A possibilidade de, no futuro, a população declaradamente evangélica no Brasil eleger um presidente de confissão protestante foi analisada pelo jornalista e pesquisador Johnny Bernardo, num abrangente artigo sobre o cenário social e político brasileiro.

Como contextualização, Bernardo afirma que a eleição de um presidente evangélico não pode desobedecer conceitos primários de direitos e democracia já estabelecidos na legislação atual, sob pena de desestabilização das instituições.

“A defesa de pontos de vista, de ideologias, de culturas são elementos garantidos pelo Estado Democrático e pela Declaração Universal de Direitos Humanos (1948), mas não devem ultrapassar os limites legais, como o uso da máquina pública como base avançada de difusão ideológica ou religiosa. Tal significa dizer que homossexuais e evangélicos têm de se manter distantes do Estado, o que não significa, no entanto, que um evangélico ou homossexual ou mesmo um ateu não possa exercer um cargo público, no Executivo”, explica.

No texto, Johnny Bernardo afirma que é importante para a sociedade, e até para as religiões, que o Estado permaneça laico, e cita fatos históricos para justificar seu argumento: “A predominância, no Brasil colonial e monárquico, do Catolicismo Romano (CR) como religião oficial, serve de exemplo de como a ausência de um Estado laico pode ser prejudicial a uma nação.

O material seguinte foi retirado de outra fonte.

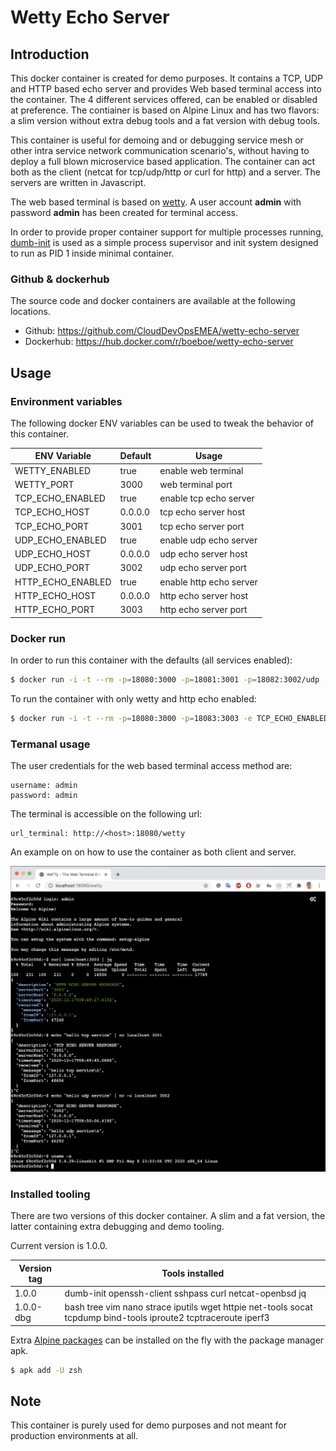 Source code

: # Wetty Echo Server

## Introduction

This docker container is created for demo purposes. It contains a TCP, UDP and HTTP based echo server and provides Web based terminal access into the container. The 4 different services offered, can be enabled or disabled at preference. The contiainer is based on Alpine Linux and has two flavors: a slim version without extra debug tools and a fat version with debug tools.

This container is useful for demoing and or debugging service mesh or other intra service network communication scenario's, without having to deploy a full blown microservice based application. The container can act both as the client (netcat for tcp/udp/http or curl for http) and a server. The servers are written in Javascript. 

The web based terminal is based on [wetty](https://github.com/butlerx/wetty). A user account **admin** with password **admin** has been created for terminal access.

In order to provide proper container support for multiple processes running, [dumb-init](https://github.com/Yelp/dumb-init) is used as a simple process supervisor and init system designed to run as PID 1 inside minimal container.


### Github & dockerhub

The source code and docker containers are available at the following locations.

- Github: https://github.com/CloudDevOpsEMEA/wetty-echo-server
- Dockerhub: https://hub.docker.com/r/boeboe/wetty-echo-server 

## Usage

### Environment variables

The following docker ENV variables can be used to tweak the behavior of this container.

| ENV Variable      | Default | Usage                   |
|-------------------|---------|-------------------------|
| WETTY_ENABLED     | true    | enable web terminal     |
| WETTY_PORT        | 3000    | web terminal port       |
| TCP_ECHO_ENABLED  | true    | enable tcp echo server  |
| TCP_ECHO_HOST     | 0.0.0.0 | tcp echo server host    |
| TCP_ECHO_PORT     | 3001    | tcp echo server port    |
| UDP_ECHO_ENABLED  | true    | enable udp echo server  |
| UDP_ECHO_HOST     | 0.0.0.0 | udp echo server host    |
| UDP_ECHO_PORT     | 3002    | udp echo server port    |
| HTTP_ECHO_ENABLED | true    | enable http echo server |
| HTTP_ECHO_HOST    | 0.0.0.0 | http echo server host   |
| HTTP_ECHO_PORT    | 3003    | http echo server port   |


### Docker run

In order to run this container with the defaults (all services enabled):

```sh
$ docker run -i -t --rm -p=18080:3000 -p=18081:3001 -p=18082:3002/udp -p=18083:3003 --name="wetty-echo-server" boeboe/wetty-echo-server
```

To run the container with only wetty and http echo enabled:

```sh
$ docker run -i -t --rm -p=18080:3000 -p=18083:3003 -e TCP_ECHO_ENABLED=false -e UDP_ECHO_ENABLED=false --name="wetty-echo-server" boeboe/wetty-echo-server
```


### Termanal usage

The user credentials for the web based terminal access method are:

```properties
username: admin
password: admin
```

The terminal is accessible on the following url:

```properties
url_terminal: http://<host>:18080/wetty
```

An example on on how to use the container as both client and server.

![screeshot wetty terminal](imgs/screenshot.png "Wetty terminal usage")


### Installed tooling

There are two versions of this docker container. A slim and a fat version, the latter containing extra debugging and demo tooling.

Current version is 1.0.0.

| Version tag                        | Tools installed |
|-----------|-----------------|
| 1.0.0     | dumb-init openssh-client sshpass curl netcat-openbsd jq |
| 1.0.0-dbg | bash tree vim nano strace iputils wget httpie net-tools socat tcpdump bind-tools iproute2 tcptraceroute iperf3 |


Extra [Alpine packages](https://pkgs.alpinelinux.org/packages) can be installed on the fly with the package manager apk.

```sh
$ apk add -U zsh 
```


## Note

This container is purely used for demo purposes and not meant for production environments at all.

Mesmo depois de estabelecida a República, em 15/11/1889, e a Constituição de 1891, a perseguição ao Protestantismo Histórico e demais credos religiosos continuou a ser uma realidade e, com a ascensão de Getúlio Vargas ao Poder, o CR volta a exercer influência”, situa o pesquisador.

Bernardo observa que, a eleição de um presidente evangélico no futuro, não é algo fora da realidade. Porém, frisa que a diversidade de crença no Brasil é um dos fatores importantes nesse quadro.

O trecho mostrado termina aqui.